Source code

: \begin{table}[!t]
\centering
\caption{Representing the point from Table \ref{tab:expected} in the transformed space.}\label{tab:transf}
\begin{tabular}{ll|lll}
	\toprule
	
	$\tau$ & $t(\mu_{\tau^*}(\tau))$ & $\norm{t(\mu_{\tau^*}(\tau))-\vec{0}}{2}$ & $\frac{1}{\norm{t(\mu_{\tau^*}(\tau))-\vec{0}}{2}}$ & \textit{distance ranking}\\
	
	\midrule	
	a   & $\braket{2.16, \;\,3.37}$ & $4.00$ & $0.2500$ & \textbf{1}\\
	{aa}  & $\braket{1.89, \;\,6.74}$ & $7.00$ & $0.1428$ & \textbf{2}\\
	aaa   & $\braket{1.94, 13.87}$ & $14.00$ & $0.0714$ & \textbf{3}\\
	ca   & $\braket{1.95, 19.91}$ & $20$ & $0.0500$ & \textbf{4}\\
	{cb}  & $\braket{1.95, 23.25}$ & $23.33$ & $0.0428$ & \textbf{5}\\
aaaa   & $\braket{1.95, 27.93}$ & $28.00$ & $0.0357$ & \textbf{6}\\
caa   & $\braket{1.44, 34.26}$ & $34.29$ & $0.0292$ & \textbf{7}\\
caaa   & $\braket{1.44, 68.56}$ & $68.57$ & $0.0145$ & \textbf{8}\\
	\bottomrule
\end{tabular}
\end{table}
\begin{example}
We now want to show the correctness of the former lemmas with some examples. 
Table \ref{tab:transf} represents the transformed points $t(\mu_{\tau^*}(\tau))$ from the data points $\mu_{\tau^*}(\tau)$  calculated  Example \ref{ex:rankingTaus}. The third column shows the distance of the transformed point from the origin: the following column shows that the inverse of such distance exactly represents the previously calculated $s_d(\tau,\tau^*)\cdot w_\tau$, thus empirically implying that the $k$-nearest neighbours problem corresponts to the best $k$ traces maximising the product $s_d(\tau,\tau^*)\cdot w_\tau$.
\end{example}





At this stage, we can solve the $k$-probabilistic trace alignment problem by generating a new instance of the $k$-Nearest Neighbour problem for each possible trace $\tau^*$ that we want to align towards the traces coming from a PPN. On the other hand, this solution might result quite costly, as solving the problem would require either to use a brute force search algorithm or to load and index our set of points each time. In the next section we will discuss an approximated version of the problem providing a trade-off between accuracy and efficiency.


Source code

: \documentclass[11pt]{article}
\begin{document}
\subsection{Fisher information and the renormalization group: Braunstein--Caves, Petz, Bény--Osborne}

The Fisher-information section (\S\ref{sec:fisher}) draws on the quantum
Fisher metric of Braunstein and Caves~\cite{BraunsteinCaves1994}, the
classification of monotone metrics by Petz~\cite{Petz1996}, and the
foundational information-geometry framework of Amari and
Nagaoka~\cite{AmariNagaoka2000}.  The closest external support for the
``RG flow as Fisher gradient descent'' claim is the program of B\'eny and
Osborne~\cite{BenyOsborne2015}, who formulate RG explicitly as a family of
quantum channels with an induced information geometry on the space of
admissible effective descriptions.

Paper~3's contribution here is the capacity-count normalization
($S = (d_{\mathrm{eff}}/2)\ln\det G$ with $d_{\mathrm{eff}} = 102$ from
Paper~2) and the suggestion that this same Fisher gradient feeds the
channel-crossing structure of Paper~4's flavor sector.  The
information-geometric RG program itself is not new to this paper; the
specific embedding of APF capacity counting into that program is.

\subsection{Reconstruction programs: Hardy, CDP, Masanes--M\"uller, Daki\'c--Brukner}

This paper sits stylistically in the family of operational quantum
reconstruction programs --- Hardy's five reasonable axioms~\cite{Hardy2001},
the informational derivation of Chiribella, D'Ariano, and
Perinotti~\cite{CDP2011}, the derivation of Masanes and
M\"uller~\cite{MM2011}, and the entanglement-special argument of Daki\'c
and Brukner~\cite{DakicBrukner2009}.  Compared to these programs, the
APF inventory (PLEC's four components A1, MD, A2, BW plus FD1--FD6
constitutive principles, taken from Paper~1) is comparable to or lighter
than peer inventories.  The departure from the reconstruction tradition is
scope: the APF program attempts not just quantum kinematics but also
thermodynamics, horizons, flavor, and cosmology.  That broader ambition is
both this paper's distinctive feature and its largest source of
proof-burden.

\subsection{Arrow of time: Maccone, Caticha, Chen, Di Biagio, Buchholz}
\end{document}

──────

An exact copy of the entries from the line containing "a family of" through the last line is the expected answer.

#### The completed task:
Osborne~\cite{BenyOsborne2015}, who formulate RG explicitly as a family of
quantum channels with an induced information geometry on the space of
admissible effective descriptions.

Paper~3's contribution here is the capacity-count normalization
($S = (d_{\mathrm{eff}}/2)\ln\det G$ with $d_{\mathrm{eff}} = 102$ from
Paper~2) and the suggestion that this same Fisher gradient feeds the
channel-crossing structure of Paper~4's flavor sector.  The
information-geometric RG program itself is not new to this paper; the
specific embedding of APF capacity counting into that program is.

\subsection{Reconstruction programs: Hardy, CDP, Masanes--M\"uller, Daki\'c--Brukner}

This paper sits stylistically in the family of operational quantum
reconstruction programs --- Hardy's five reasonable axioms~\cite{Hardy2001},
the informational derivation of Chiribella, D'Ariano, and
Perinotti~\cite{CDP2011}, the derivation of Masanes and
M\"uller~\cite{MM2011}, and the entanglement-special argument of Daki\'c
and Brukner~\cite{DakicBrukner2009}.  Compared to these programs, the
APF inventory (PLEC's four components A1, MD, A2, BW plus FD1--FD6
constitutive principles, taken from Paper~1) is comparable to or lighter
than peer inventories.  The departure from the reconstruction tradition is
scope: the APF program attempts not just quantum kinematics but also
thermodynamics, horizons, flavor, and cosmology.  That broader ambition is
both this paper's distinctive feature and its largest source of
proof-burden.

\subsection{Arrow of time: Maccone, Caticha, Chen, Di Biagio, Buchholz}
\end{document}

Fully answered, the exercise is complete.